I have no opinion about visitations, other than to grin at the ones where people see her face in tortillas and on stop signs, and to wonder quietly about ones like that which occurred to Juan Diego on the Hill of Tepeyac, long ago, that poor man who had to return to the hill for proof to offer the ecclesiastic authority, who gaped when a shower of roses fell to the shivering floor. Perhaps most reports are hallucinations; perhaps all of them. But perhaps hallucinations are illuminations, and there are countless more things possible than we could ever dream.

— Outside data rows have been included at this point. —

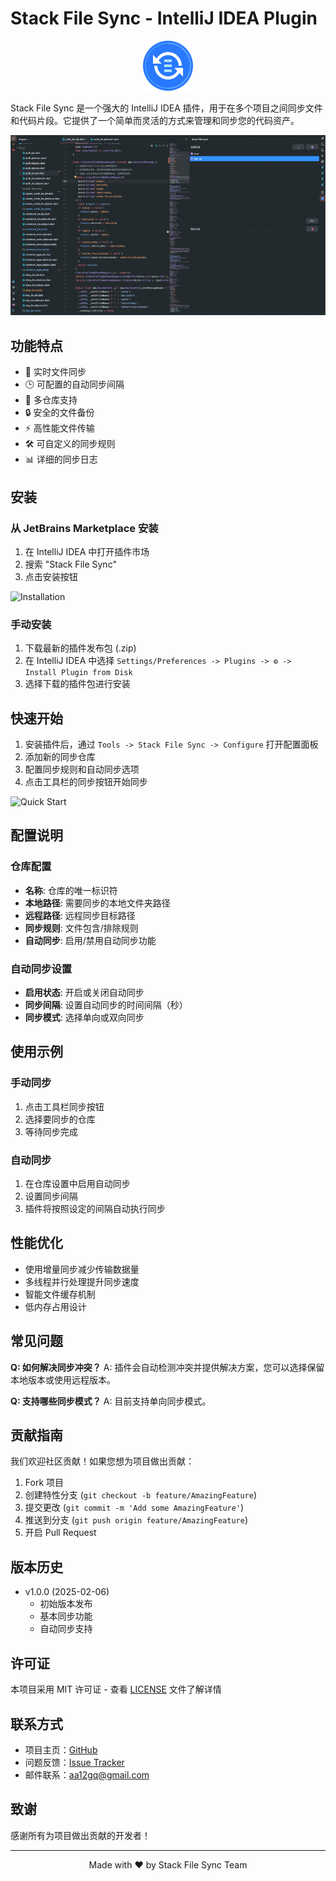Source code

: # Stack File Sync - IntelliJ IDEA Plugin

<p align="center">
  <img src="src/main/resources/icons/logo.svg" width="80" height="80" alt="Plugin Logo">
</p>

Stack File Sync 是一个强大的 IntelliJ IDEA 插件，用于在多个项目之间同步文件和代码片段。它提供了一个简单而灵活的方式来管理和同步您的代码资产。

![alt text](<./docs/images/demonstration.gif>)

## 功能特点

- 🔄 实时文件同步
- 🕒 可配置的自动同步间隔
- 📁 多仓库支持
- 🔒 安全的文件备份
- ⚡ 高性能文件传输
- 🛠 可自定义的同步规则
- 📊 详细的同步日志

## 安装

### 从 JetBrains Marketplace 安装

1. 在 IntelliJ IDEA 中打开插件市场
2. 搜索 "Stack File Sync"
3. 点击安装按钮

![Installation](docs/images/installation.png)

### 手动安装

1. 下载最新的插件发布包 (.zip)
2. 在 IntelliJ IDEA 中选择 `Settings/Preferences -> Plugins -> ⚙️ -> Install Plugin from Disk`
3. 选择下载的插件包进行安装

## 快速开始

1. 安装插件后，通过 `Tools -> Stack File Sync -> Configure` 打开配置面板
2. 添加新的同步仓库
3. 配置同步规则和自动同步选项
4. 点击工具栏的同步按钮开始同步

![Quick Start](docs/images/quick-start.png)

## 配置说明

### 仓库配置

- **名称**: 仓库的唯一标识符
- **本地路径**: 需要同步的本地文件夹路径
- **远程路径**: 远程同步目标路径
- **同步规则**: 文件包含/排除规则
- **自动同步**: 启用/禁用自动同步功能

### 自动同步设置

- **启用状态**: 开启或关闭自动同步
- **同步间隔**: 设置自动同步的时间间隔（秒）
- **同步模式**: 选择单向或双向同步

## 使用示例

### 手动同步

1. 点击工具栏同步按钮
2. 选择要同步的仓库
3. 等待同步完成

### 自动同步

1. 在仓库设置中启用自动同步
2. 设置同步间隔
3. 插件将按照设定的间隔自动执行同步

## 性能优化

- 使用增量同步减少传输数据量
- 多线程并行处理提升同步速度
- 智能文件缓存机制
- 低内存占用设计

## 常见问题

**Q: 如何解决同步冲突？**
A: 插件会自动检测冲突并提供解决方案，您可以选择保留本地版本或使用远程版本。

**Q: 支持哪些同步模式？**
A: 目前支持单向同步模式。

## 贡献指南

我们欢迎社区贡献！如果您想为项目做出贡献：

1. Fork 项目
2. 创建特性分支 (`git checkout -b feature/AmazingFeature`)
3. 提交更改 (`git commit -m 'Add some AmazingFeature'`)
4. 推送到分支 (`git push origin feature/AmazingFeature`)
5. 开启 Pull Request

## 版本历史

- v1.0.0 (2025-02-06)
  - 初始版本发布
  - 基本同步功能
  - 自动同步支持

## 许可证

本项目采用 MIT 许可证 - 查看 [LICENSE](LICENSE) 文件了解详情

## 联系方式

- 项目主页：[GitHub](https://github.com/aa12gq/stack-file-sync-intellij)
- 问题反馈：[Issue Tracker](https://github.com/aa12gq/stack-file-sync-intellij/issues)
- 邮件联系：[aa12gq@gmail.com](mailto:aa12gq@gmail.com)

## 致谢

感谢所有为项目做出贡献的开发者！

---

<p align="center">Made with ❤️ by Stack File Sync Team</p>
</rewritten_file>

One thing I know at this age: If you think you know the boundaries and limits and extents of reality, you are a fool. Thus we pray.

A Prayer for My Children

I still pray for them every day. So does my wife, in the morning, by the bed, on her knees, in her pajamas, with her face pressed down upon the blanket of the bed, abashed before the light of the Lord. I have seen this, though I try to be out of the bedroom so that she can pray in private; and every time I see it I get the happy willies, that she believes with such force and humility. But I pray on my feet, by the coffee pot, while walking, while waiting for eyeglasses, while stirring the risotto, while washing the dishes, while brushing my teeth, while scratching the dog. I pray that they will be happy.

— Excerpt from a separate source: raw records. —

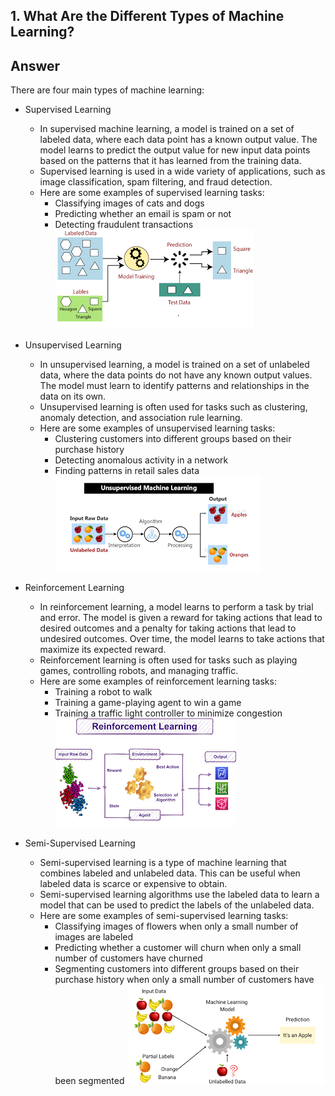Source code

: ## 1. What Are the Different Types of Machine Learning?

## Answer

There are four main types of machine learning:

* Supervised Learning
    * In supervised machine learning, a model is trained on a set of labeled data, where each data point has a known output value. The model learns to predict the output value for new input data points based on the patterns that it has learned from the training data.
    * Supervised learning is used in a wide variety of applications, such as image classification, spam filtering, and fraud detection.
    * Here are some examples of supervised learning tasks:
        * Classifying images of cats and dogs
        * Predicting whether an email is spam or not
        * Detecting fraudulent transactions
    ![Supervised Learning](https://github.com/Suryatejakalapala/machine-learning/blob/main/images/supervised.png)

* Unsupervised Learning
    * In unsupervised learning, a model is trained on a set of unlabeled data, where the data points do not have any known output values. The model must learn to identify patterns and relationships in the data on its own.
    * Unsupervised learning is often used for tasks such as clustering, anomaly detection, and association rule learning.
    * Here are some examples of unsupervised learning tasks:
        * Clustering customers into different groups based on their purchase history
        * Detecting anomalous activity in a network
        * Finding patterns in retail sales data
    ![Unsupervised Learning](https://github.com/Suryatejakalapala/machine-learning/blob/main/images/unsupervised.png)

* Reinforcement Learning
    * In reinforcement learning, a model learns to perform a task by trial and error. The model is given a reward for taking actions that lead to desired outcomes and a penalty for taking actions that lead to undesired outcomes. Over time, the model learns to take actions that maximize its expected reward.
    * Reinforcement learning is often used for tasks such as playing games, controlling robots, and managing traffic.
    * Here are some examples of reinforcement learning tasks:
        * Training a robot to walk
        * Training a game-playing agent to win a game
        * Training a traffic light controller to minimize congestion
    ![Reinforcement Learning](https://github.com/Suryatejakalapala/machine-learning/blob/main/images/reinforcement.png)

* Semi-Supervised Learning
    * Semi-supervised learning is a type of machine learning that combines labeled and unlabeled data. This can be useful when labeled data is scarce or expensive to obtain.
    * Semi-supervised learning algorithms use the labeled data to learn a model that can be used to predict the labels of the unlabeled data.
    * Here are some examples of semi-supervised learning tasks:
        * Classifying images of flowers when only a small number of images are labeled
        * Predicting whether a customer will churn when only a small number of customers have churned
        * Segmenting customers into different groups based on their purchase history when only a small number of customers have been segmented
    ![Semi-Supervised Learning](https://github.com/Suryatejakalapala/machine-learning/blob/main/images/semisupervised.png)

I pray that they will find work that is play. I pray that their hearts will not be stomped on overmuch—enough to form resilience, but not enough to crush their spirits. I pray that they will live long and be blessed by married love and be graced by children and maybe even grandchildren. I pray that their minds hum and sing and do not stutter and fail. I pray that they will not be savaged by illnesses, but be allowed to live healthy and happy for years beyond my ken and my own life. I still pray to die before they do. I still say thank you, every day, every single day, for being granted children at all; for I am a man who was told, bluntly and directly and inarguably, that my extraordinary bride and I would not be graced by children, and we walked out of the doctor’s office, silently, hand in hand, and we wept. Our first tears as parents.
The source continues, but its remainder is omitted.